▶ **Assignment**: All pictures must be left out as you transcribe the lines from the first line of the data to the line containing "Request to teleport", both included.

▶ **Supplied material**:
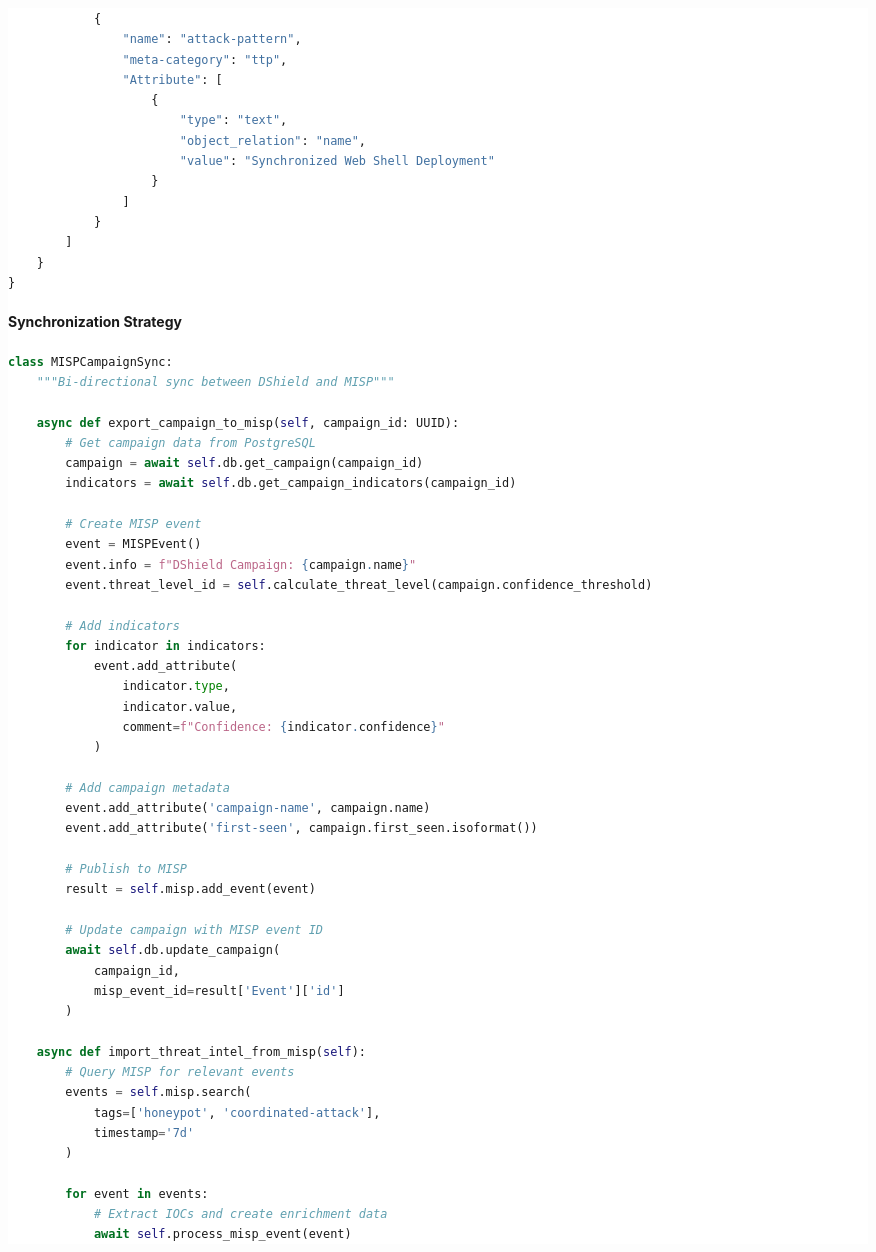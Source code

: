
```python
            {
                "name": "attack-pattern",
                "meta-category": "ttp",
                "Attribute": [
                    {
                        "type": "text",
                        "object_relation": "name",
                        "value": "Synchronized Web Shell Deployment"
                    }
                ]
            }
        ]
    }
}
```

#### **Synchronization Strategy**

```python
class MISPCampaignSync:
    """Bi-directional sync between DShield and MISP"""

    async def export_campaign_to_misp(self, campaign_id: UUID):
        # Get campaign data from PostgreSQL
        campaign = await self.db.get_campaign(campaign_id)
        indicators = await self.db.get_campaign_indicators(campaign_id)

        # Create MISP event
        event = MISPEvent()
        event.info = f"DShield Campaign: {campaign.name}"
        event.threat_level_id = self.calculate_threat_level(campaign.confidence_threshold)

        # Add indicators
        for indicator in indicators:
            event.add_attribute(
                indicator.type,
                indicator.value,
                comment=f"Confidence: {indicator.confidence}"
            )

        # Add campaign metadata
        event.add_attribute('campaign-name', campaign.name)
        event.add_attribute('first-seen', campaign.first_seen.isoformat())

        # Publish to MISP
        result = self.misp.add_event(event)

        # Update campaign with MISP event ID
        await self.db.update_campaign(
            campaign_id,
            misp_event_id=result['Event']['id']
        )

    async def import_threat_intel_from_misp(self):
        # Query MISP for relevant events
        events = self.misp.search(
            tags=['honeypot', 'coordinated-attack'],
            timestamp='7d'
        )

        for event in events:
            # Extract IOCs and create enrichment data
            await self.process_misp_event(event)
```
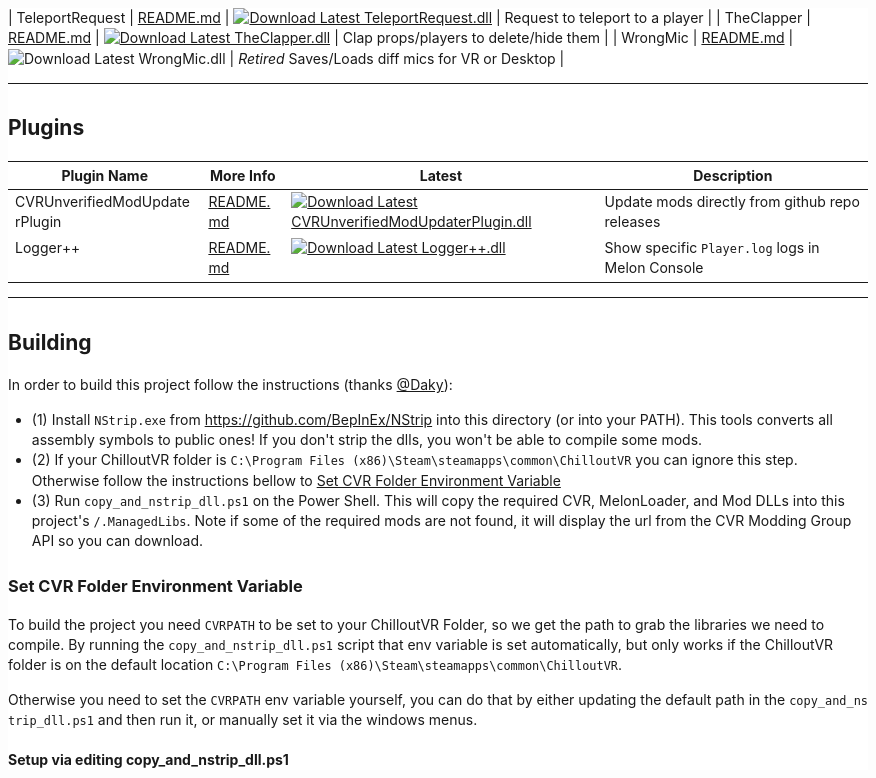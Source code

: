 | TeleportRequest            | [README.md](TeleportRequest/README.md)            | [![Download Latest TeleportRequest.dll](.Resources/DownloadButtonEnabled.svg "Download Latest TeleportRequest.dll")](https://github.com/kafeijao/Kafe_CVR_Mods/releases/latest/download/TeleportRequest.dll)                                  | Request to teleport to a player                           |
| TheClapper                 | [README.md](TheClapper/README.md)                 | [![Download Latest TheClapper.dll](.Resources/DownloadButtonEnabled.svg "Download Latest TheClapper.dll")](https://github.com/kafeijao/Kafe_CVR_Mods/releases/latest/download/TheClapper.dll)                                                 | Clap props/players to delete/hide them                    |
| WrongMic                   | [README.md](WrongMic/README.md)                   | ![Download Latest WrongMic.dll](.Resources/DownloadButtonDisabled.svg "Download Latest WrongMic.dll")                                                                                                                                         | *Retired* Saves/Loads diff mics for VR or Desktop         |

---

## Plugins

| Plugin Name                   | More Info                                            | Latest                                                                                                                                                                                                                                                 | Description                                       |
|-------------------------------|------------------------------------------------------|--------------------------------------------------------------------------------------------------------------------------------------------------------------------------------------------------------------------------------------------------------|---------------------------------------------------|
| CVRUnverifiedModUpdaterPlugin | [README.md](CVRUnverifiedModUpdaterPlugin/README.md) | [![Download Latest CVRUnverifiedModUpdaterPlugin.dll](.Resources/DownloadButtonEnabled.svg "Download Latest CVRUnverifiedModUpdaterPlugin.dll")](https://github.com/kafeijao/Kafe_CVR_Mods/releases/latest/download/CVRUnverifiedModUpdaterPlugin.dll) | Update mods directly from github repo releases    |
| Logger++                      | [README.md](Logger++/README.md)                      | [![Download Latest Logger++.dll](.Resources/DownloadButtonEnabled.svg "Download Latest Logger++.dll")](https://github.com/kafeijao/Kafe_CVR_Mods/releases/latest/download/Logger++.dll)                                                                | Show specific `Player.log` logs in Melon Console  |

---

## Building

In order to build this project follow the instructions (thanks [@Daky](https://github.com/dakyneko)):

- (1) Install `NStrip.exe` from https://github.com/BepInEx/NStrip into this directory (or into your PATH). This tools
  converts all assembly symbols to public ones! If you don't strip the dlls, you won't be able to compile some mods.
- (2) If your ChilloutVR folder is `C:\Program Files (x86)\Steam\steamapps\common\ChilloutVR` you can ignore this step.
  Otherwise follow the instructions bellow
  to [Set CVR Folder Environment Variable](#set-cvr-folder-environment-variable)
- (3) Run `copy_and_nstrip_dll.ps1` on the Power Shell. This will copy the required CVR, MelonLoader, and Mod DLLs into
  this project's `/.ManagedLibs`. Note if some of the required mods are not found, it will display the url from the CVR
  Modding Group API so you can download.

### Set CVR Folder Environment Variable

To build the project you need `CVRPATH` to be set to your ChilloutVR Folder, so we get the path to grab the libraries 
we need to compile. By running the `copy_and_nstrip_dll.ps1` script that env variable is set automatically, but only
works if the ChilloutVR folder is on the default location `C:\Program Files (x86)\Steam\steamapps\common\ChilloutVR`.

Otherwise you need to set the `CVRPATH` env variable yourself, you can do that by either updating the default path in
the `copy_and_nstrip_dll.ps1` and then run it, or manually set it via the windows menus.


#### Setup via editing copy_and_nstrip_dll.ps1
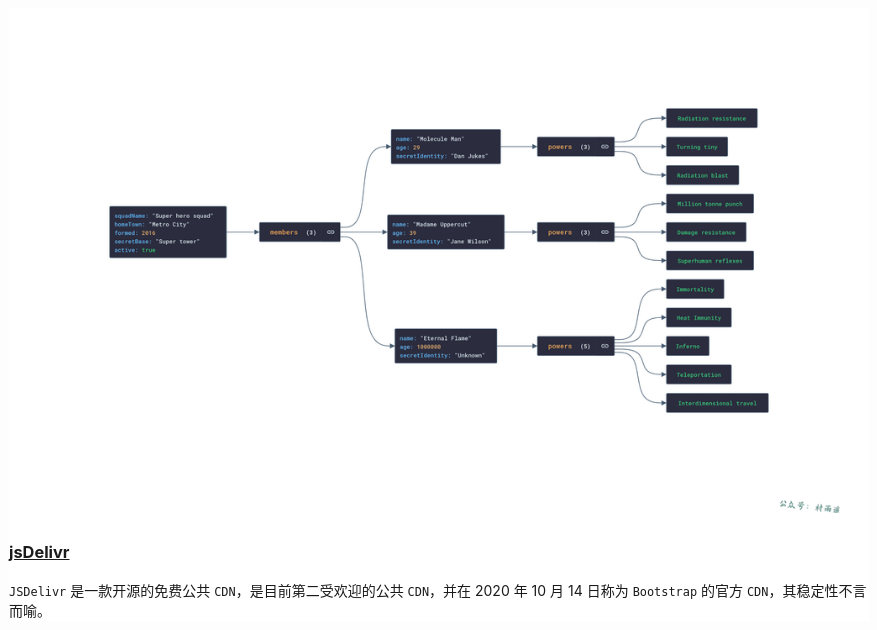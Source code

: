 ![](assets/json-crack.png)

### [jsDelivr](https://www.jsdelivr.com/)

`JSDelivr` 是一款开源的免费公共 `CDN`，是目前第二受欢迎的公共 `CDN`，并在 2020 年 10 月 14 日称为 `Bootstrap` 的官方 `CDN`，其稳定性不言而喻。
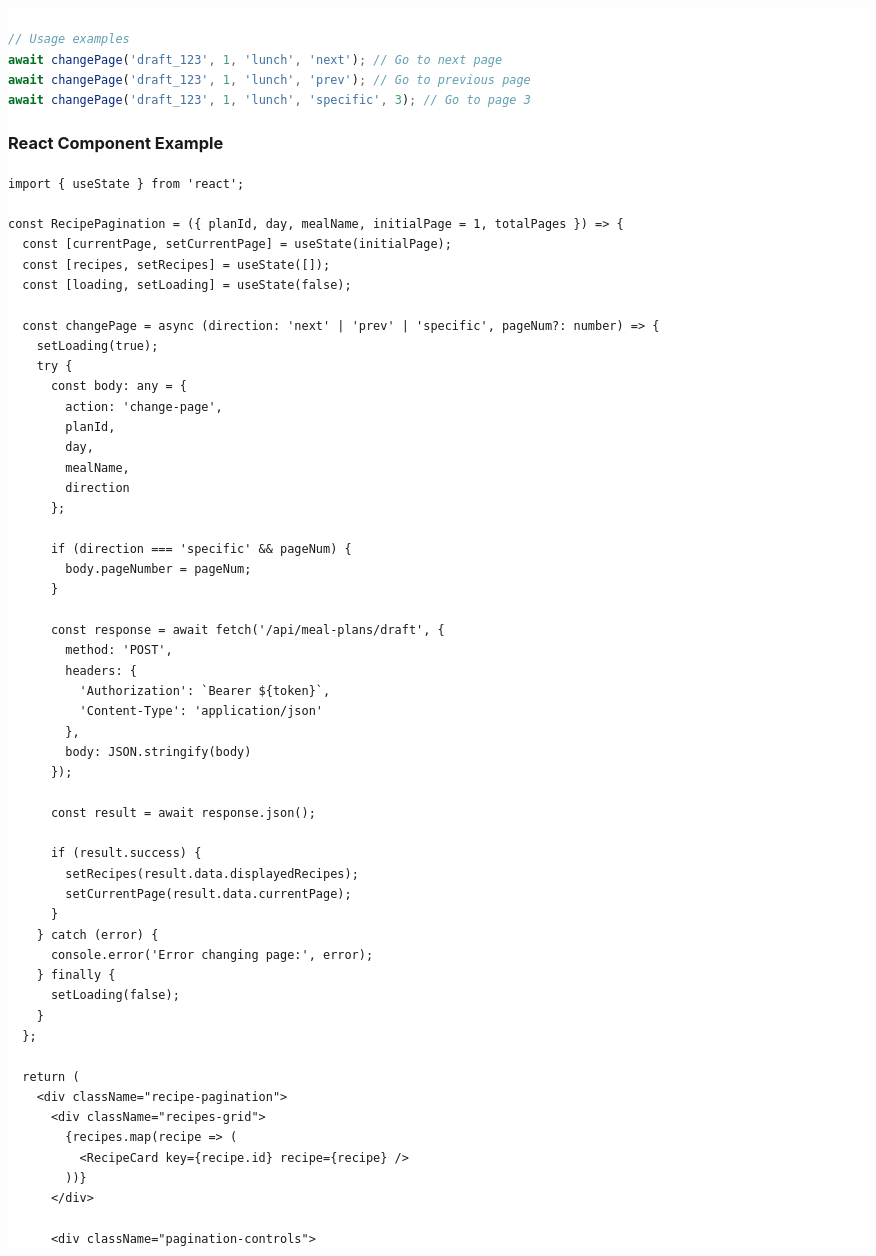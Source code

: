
 ```javascript

// Usage examples
await changePage('draft_123', 1, 'lunch', 'next'); // Go to next page
await changePage('draft_123', 1, 'lunch', 'prev'); // Go to previous page
await changePage('draft_123', 1, 'lunch', 'specific', 3); // Go to page 3
```

### React Component Example

```tsx
import { useState } from 'react';

const RecipePagination = ({ planId, day, mealName, initialPage = 1, totalPages }) => {
  const [currentPage, setCurrentPage] = useState(initialPage);
  const [recipes, setRecipes] = useState([]);
  const [loading, setLoading] = useState(false);

  const changePage = async (direction: 'next' | 'prev' | 'specific', pageNum?: number) => {
    setLoading(true);
    try {
      const body: any = {
        action: 'change-page',
        planId,
        day,
        mealName,
        direction
      };
      
      if (direction === 'specific' && pageNum) {
        body.pageNumber = pageNum;
      }

      const response = await fetch('/api/meal-plans/draft', {
        method: 'POST',
        headers: {
          'Authorization': `Bearer ${token}`,
          'Content-Type': 'application/json'
        },
        body: JSON.stringify(body)
      });

      const result = await response.json();
      
      if (result.success) {
        setRecipes(result.data.displayedRecipes);
        setCurrentPage(result.data.currentPage);
      }
    } catch (error) {
      console.error('Error changing page:', error);
    } finally {
      setLoading(false);
    }
  };

  return (
    <div className="recipe-pagination">
      <div className="recipes-grid">
        {recipes.map(recipe => (
          <RecipeCard key={recipe.id} recipe={recipe} />
        ))}
      </div>
      
      <div className="pagination-controls">
```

▶ **Written reply**:
Source code

:
```python
            {
                "name": "attack-pattern",
                "meta-category": "ttp",
                "Attribute": [
                    {
                        "type": "text",
                        "object_relation": "name",
                        "value": "Synchronized Web Shell Deployment"
                    }
                ]
            }
        ]
    }
}
```

#### **Synchronization Strategy**

```python
class MISPCampaignSync:
    """Bi-directional sync between DShield and MISP"""

    async def export_campaign_to_misp(self, campaign_id: UUID):
        # Get campaign data from PostgreSQL
        campaign = await self.db.get_campaign(campaign_id)
        indicators = await self.db.get_campaign_indicators(campaign_id)

        # Create MISP event
        event = MISPEvent()
        event.info = f"DShield Campaign: {campaign.name}"
        event.threat_level_id = self.calculate_threat_level(campaign.confidence_threshold)

        # Add indicators
        for indicator in indicators:
            event.add_attribute(
                indicator.type,
                indicator.value,
                comment=f"Confidence: {indicator.confidence}"
            )

        # Add campaign metadata
        event.add_attribute('campaign-name', campaign.name)
        event.add_attribute('first-seen', campaign.first_seen.isoformat())

        # Publish to MISP
        result = self.misp.add_event(event)

        # Update campaign with MISP event ID
        await self.db.update_campaign(
            campaign_id,
            misp_event_id=result['Event']['id']
        )

    async def import_threat_intel_from_misp(self):
        # Query MISP for relevant events
        events = self.misp.search(
            tags=['honeypot', 'coordinated-attack'],
            timestamp='7d'
        )

        for event in events:
            # Extract IOCs and create enrichment data
            await self.process_misp_event(event)
```
Source code

: | TeleportRequest            | [README.md](TeleportRequest/README.md)            | [![Download Latest TeleportRequest.dll](.Resources/DownloadButtonEnabled.svg "Download Latest TeleportRequest.dll")](https://github.com/kafeijao/Kafe_CVR_Mods/releases/latest/download/TeleportRequest.dll)                                  | Request to teleport to a player                           |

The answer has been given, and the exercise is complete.